= WHAT TO WORK ON =
Please report each line of the data below that contains "está".

= PROVIDED DATA =
--

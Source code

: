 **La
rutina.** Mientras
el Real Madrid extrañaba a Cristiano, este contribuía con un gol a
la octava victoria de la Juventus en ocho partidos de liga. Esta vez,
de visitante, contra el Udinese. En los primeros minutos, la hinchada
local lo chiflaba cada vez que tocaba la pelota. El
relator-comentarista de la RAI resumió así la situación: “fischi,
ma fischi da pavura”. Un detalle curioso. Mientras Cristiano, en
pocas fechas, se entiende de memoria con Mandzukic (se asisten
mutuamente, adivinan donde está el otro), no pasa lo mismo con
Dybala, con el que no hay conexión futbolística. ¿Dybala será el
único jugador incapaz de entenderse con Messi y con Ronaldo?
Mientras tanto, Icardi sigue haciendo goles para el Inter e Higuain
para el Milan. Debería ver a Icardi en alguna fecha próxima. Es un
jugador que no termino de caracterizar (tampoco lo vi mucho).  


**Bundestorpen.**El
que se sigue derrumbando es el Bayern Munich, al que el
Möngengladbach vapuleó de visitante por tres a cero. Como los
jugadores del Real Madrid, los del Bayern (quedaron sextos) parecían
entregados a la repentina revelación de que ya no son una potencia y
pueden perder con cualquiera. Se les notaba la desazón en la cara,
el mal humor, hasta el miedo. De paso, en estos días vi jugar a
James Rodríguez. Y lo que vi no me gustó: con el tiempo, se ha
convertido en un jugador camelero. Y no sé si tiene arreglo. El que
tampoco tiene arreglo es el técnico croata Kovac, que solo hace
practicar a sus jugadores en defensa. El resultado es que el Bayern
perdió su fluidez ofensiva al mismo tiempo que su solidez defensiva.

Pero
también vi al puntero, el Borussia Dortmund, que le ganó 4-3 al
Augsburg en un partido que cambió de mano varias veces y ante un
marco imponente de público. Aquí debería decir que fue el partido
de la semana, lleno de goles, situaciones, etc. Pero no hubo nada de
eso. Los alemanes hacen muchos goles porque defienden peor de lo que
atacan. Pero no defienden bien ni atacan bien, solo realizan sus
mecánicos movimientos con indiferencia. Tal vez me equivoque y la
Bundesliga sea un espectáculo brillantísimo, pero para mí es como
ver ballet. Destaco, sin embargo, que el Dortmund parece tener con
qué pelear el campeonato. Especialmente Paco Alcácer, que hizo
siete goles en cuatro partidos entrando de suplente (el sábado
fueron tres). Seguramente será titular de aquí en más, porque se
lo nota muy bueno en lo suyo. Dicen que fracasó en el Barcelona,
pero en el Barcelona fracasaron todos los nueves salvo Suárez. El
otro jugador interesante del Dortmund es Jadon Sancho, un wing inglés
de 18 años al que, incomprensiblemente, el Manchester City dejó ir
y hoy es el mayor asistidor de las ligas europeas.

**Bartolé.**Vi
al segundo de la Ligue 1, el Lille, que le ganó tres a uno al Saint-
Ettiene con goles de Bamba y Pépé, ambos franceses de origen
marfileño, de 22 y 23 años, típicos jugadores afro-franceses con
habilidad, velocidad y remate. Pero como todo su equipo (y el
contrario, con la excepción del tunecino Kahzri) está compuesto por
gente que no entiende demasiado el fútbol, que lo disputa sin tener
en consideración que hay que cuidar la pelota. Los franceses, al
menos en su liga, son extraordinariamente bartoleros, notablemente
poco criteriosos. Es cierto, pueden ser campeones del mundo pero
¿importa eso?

--

= RESPONSE TO THIS TASK =
mutuamente, adivinan donde está el otro), no pasa lo mismo con
contrario, con la excepción del tunecino Kahzri) está compuesto por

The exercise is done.